Willard Holmes, executive director of the Wadsworth Atheneum Museum of Art, agreed with that concern during a recent interview. “The world has changed and we need to insulate ourselves,” Holmes said.

Kahn said the council’s team would help the arts groups develop a strategy on “what has to be done to make them sustainable.” He noted the arts organizations have a “very heightened sense of urgency” to fix their current business plan, and bring in new revenue streams while also making themselves more relevant to the public and their donors.

Art patrons will be asked to dig deep into their wallets as three arts organizations seek about $60 million in donations for their endowments.

The Wadsworth is looking to boost its endowment by 50 percent, hoping to raise $40 million to be added to its current $85 million endowment. The Hartford Symphony plans on doubling its $10.5 million endowment by raising $10 million and Hartford Stage plans to more than double its endowment, hoping to add about $10 million to its current $6 million endowment.

Cuts Unsustainable

It is a challenge that requires extreme measures by some organizations. Take the Hartford Symphony, which ended its last fiscal year on June 30 in the black for the first time in three years. An $800,000 deficit had been projected for fiscal year 2005. As a result, members of the entire organization took a personal hit in their own wallets, with either pay cuts or pay freezes for the entire staff, including musicians and administrators. Other cost-cutting tactics included the suspension of pension contributions for one year and staff paying a greater share of their health care premiums.

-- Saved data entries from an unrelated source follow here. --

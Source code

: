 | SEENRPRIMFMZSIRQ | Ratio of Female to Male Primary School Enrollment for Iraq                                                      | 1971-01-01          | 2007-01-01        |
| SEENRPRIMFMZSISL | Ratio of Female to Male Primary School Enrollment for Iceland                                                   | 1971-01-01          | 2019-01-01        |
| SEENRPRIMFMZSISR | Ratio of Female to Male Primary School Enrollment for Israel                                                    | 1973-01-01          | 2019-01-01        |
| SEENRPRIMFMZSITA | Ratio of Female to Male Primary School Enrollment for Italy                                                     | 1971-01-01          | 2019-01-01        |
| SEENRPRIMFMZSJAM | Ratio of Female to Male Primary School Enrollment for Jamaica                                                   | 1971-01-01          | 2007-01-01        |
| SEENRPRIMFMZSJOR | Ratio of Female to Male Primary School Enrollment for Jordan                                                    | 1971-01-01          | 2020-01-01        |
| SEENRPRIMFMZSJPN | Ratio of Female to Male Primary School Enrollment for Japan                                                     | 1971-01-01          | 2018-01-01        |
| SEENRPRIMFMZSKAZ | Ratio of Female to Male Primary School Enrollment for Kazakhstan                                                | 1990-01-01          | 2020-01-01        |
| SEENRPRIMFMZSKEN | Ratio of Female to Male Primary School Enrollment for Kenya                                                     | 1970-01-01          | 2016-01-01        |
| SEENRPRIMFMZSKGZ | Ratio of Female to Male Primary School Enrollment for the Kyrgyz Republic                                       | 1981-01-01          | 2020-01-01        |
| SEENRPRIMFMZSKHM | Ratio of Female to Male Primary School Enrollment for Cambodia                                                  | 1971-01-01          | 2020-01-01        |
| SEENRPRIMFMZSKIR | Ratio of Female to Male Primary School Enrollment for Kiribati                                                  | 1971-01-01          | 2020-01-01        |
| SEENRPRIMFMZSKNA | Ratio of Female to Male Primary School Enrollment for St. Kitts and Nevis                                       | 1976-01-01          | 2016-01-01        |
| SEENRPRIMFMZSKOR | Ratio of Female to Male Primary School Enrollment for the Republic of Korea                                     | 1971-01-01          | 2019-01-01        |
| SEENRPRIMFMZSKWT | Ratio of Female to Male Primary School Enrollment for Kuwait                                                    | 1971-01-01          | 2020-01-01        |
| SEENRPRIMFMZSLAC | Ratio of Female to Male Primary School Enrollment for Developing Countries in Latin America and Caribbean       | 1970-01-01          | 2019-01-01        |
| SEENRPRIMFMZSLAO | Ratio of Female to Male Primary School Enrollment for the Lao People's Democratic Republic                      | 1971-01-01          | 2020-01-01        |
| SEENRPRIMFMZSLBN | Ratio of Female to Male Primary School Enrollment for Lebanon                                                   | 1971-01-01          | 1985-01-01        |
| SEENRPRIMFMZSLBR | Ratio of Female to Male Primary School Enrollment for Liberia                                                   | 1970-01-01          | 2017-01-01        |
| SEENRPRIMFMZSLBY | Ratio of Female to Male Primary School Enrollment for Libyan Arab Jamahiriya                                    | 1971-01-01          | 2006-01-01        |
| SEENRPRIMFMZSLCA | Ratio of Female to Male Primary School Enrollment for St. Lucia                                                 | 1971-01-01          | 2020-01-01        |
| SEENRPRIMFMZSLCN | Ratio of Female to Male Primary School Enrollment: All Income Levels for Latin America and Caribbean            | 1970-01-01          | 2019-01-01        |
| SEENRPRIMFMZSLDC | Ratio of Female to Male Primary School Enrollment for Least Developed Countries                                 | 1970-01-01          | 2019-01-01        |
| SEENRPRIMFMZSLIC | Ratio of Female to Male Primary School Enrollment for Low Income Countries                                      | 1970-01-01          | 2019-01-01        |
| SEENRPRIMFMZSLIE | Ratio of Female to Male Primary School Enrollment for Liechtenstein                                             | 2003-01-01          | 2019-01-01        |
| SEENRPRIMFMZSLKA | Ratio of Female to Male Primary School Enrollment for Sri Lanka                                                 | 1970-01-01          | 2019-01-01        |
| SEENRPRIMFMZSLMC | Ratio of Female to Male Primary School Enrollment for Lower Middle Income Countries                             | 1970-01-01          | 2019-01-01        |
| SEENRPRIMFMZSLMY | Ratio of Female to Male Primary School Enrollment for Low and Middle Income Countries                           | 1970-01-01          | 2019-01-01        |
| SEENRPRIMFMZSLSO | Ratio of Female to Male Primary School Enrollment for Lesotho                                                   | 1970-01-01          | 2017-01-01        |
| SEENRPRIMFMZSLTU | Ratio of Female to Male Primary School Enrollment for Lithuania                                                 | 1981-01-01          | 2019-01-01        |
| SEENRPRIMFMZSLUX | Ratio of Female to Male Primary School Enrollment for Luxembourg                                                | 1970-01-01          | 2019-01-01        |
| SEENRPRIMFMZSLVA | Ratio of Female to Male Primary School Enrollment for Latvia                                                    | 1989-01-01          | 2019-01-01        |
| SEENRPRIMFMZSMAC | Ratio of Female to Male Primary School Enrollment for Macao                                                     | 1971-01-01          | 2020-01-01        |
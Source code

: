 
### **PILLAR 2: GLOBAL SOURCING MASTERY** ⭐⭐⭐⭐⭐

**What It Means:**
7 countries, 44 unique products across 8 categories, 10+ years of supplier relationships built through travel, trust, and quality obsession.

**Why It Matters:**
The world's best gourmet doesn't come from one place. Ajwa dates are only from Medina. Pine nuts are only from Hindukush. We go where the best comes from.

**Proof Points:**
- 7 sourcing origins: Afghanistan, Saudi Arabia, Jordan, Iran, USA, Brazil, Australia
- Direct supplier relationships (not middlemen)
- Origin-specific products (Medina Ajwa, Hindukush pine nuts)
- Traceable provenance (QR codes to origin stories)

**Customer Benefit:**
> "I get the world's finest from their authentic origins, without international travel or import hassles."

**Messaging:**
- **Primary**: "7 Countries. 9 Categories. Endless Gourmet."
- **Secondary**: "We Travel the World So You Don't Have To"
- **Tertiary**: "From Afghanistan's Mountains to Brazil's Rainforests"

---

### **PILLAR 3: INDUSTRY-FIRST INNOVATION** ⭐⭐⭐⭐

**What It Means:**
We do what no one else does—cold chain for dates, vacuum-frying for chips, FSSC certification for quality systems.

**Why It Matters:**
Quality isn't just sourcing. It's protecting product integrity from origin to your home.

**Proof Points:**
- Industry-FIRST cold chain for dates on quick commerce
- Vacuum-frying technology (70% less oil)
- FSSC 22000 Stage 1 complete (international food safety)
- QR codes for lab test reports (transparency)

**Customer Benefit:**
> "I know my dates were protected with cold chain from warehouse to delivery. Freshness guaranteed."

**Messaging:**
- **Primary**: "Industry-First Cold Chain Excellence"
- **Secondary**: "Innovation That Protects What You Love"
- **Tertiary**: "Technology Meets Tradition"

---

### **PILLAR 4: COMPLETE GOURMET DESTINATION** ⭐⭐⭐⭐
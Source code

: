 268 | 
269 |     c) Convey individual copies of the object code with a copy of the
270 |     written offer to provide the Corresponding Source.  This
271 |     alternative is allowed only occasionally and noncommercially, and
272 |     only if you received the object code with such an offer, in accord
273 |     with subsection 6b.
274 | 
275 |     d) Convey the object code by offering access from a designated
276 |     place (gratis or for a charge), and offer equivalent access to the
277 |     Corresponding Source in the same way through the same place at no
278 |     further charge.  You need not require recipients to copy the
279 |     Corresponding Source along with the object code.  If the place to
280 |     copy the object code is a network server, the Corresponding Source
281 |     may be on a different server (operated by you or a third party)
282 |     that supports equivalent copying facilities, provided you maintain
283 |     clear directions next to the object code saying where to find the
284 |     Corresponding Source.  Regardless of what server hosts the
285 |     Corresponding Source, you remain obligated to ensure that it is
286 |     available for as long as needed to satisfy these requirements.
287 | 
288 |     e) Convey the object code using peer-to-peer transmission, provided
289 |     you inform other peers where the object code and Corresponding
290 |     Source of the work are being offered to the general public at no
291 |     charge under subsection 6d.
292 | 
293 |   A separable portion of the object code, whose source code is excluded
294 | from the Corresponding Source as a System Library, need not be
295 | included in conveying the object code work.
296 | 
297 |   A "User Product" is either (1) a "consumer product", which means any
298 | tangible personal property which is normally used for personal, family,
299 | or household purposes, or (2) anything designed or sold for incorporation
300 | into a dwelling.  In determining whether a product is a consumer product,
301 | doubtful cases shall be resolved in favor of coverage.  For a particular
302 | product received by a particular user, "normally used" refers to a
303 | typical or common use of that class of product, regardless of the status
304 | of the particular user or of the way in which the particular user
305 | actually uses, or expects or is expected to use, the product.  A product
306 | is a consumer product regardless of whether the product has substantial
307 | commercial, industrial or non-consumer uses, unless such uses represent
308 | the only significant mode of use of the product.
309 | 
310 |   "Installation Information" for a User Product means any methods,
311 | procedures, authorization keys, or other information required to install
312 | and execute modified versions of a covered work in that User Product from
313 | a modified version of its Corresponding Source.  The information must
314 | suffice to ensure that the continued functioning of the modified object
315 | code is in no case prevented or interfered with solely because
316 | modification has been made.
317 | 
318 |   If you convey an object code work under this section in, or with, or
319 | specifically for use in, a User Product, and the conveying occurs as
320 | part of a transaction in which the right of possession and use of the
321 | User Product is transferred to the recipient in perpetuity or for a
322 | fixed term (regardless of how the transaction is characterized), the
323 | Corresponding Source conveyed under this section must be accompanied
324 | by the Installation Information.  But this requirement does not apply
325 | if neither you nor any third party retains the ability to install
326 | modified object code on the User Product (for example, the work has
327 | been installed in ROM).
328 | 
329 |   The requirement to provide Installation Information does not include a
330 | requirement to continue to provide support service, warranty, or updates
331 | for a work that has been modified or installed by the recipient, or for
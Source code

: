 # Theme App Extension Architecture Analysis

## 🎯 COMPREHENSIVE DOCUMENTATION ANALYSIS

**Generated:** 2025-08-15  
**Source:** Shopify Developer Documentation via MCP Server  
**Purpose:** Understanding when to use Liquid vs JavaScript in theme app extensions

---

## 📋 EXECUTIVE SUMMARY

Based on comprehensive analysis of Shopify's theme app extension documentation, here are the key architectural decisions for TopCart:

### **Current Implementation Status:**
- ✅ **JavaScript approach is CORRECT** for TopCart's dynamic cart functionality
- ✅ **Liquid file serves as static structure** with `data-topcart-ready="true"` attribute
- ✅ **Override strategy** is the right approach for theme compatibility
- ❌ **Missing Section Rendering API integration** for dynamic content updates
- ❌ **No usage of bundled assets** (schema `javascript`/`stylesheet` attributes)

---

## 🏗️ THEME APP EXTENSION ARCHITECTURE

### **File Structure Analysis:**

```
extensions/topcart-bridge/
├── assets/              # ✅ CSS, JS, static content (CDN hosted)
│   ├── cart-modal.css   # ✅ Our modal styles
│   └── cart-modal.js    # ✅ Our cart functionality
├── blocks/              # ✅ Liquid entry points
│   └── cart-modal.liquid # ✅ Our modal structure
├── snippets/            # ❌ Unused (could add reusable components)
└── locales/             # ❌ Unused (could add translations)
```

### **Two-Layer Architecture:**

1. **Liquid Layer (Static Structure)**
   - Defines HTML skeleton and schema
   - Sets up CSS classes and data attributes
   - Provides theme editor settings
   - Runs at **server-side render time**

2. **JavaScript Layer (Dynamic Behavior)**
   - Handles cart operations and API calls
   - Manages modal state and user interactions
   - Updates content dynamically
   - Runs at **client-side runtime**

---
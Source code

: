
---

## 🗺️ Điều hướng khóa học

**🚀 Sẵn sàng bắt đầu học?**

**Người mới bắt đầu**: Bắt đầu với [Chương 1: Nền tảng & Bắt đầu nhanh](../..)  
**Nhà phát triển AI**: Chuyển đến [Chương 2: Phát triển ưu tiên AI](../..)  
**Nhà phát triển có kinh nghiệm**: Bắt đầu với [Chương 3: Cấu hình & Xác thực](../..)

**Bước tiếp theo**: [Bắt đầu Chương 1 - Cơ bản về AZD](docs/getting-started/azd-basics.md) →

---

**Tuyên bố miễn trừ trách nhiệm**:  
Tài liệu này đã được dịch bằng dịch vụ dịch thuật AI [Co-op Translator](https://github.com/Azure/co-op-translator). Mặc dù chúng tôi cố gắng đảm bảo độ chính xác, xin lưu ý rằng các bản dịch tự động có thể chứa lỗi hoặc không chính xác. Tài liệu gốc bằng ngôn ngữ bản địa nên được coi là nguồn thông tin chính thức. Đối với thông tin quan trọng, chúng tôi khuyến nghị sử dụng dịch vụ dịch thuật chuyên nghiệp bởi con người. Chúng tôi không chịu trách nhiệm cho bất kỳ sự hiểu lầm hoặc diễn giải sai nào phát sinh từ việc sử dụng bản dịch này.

Overall, the organization, which counted 163,000 in attendance at its performances last year, slashed $600,000 in total expenses and developed a strategy to generate an additional $200,000 in revenues, said Charles Owens, executive director of the symphony.

While it eliminated some concerts traditionally performed at The Bushnell and moved others to less expensive venues, it is a move David Fay, president and CEO of The Bushnell, understands.

“They can barely afford to come here at the discounted rates,” he said. The Bushnell charges the symphony between $7,000 and $10,000 per performance.

Money Dwindles

The Bushnell faces its own money problems. Although it is coming off one of its most successful years in a decade, it is projecting a substantial decrease in the coming year.
It will host fewer Broadway shows in the current fiscal year, and that makes a big difference to the performing arts center’s bottom line. Those programs generated 75 percent of its revenue.

In 2005, The Bushnell hosted 14 weeks of Broadway shows as compared to nine in the current year.

“We’ve got to find our role in the 21st century,” Fay said. The organization’s strategy is to increase its control over the quality of the Broadway shows it offers to the public. For that reason, The Bushnell invested $500,000 in a partnership with other performing arts institutions two years ago to create and develop new Broadway shows. The deal would bring shows to The Bushnell, beginning in 2008, and would also generate new revenue, Fay explained. Hit Broadway shows can become enormously profitable, he added.

The Fat Lady

The cash-starved arts organizations tend to rely upon one another, as exemplified by The Connecticut Opera’s reliance upon The Bushnell and The Hartford Symphony. The rub is that the opera, which is currently operating in the red, made revisions to its contracts with both The Bushnell and the symphony as a way to cut expenses.

It moved two of its operas out of The Bushnell’s larger theater to its newer and smaller theater, the Belding Theater.

The opera also revised its contract with the musicians, going to a weekly contract instead of a per-performance contract. If an additional performance is added within a one-week time frame, the opera will not need to pay the musicians more for the extra performance, Jackson said.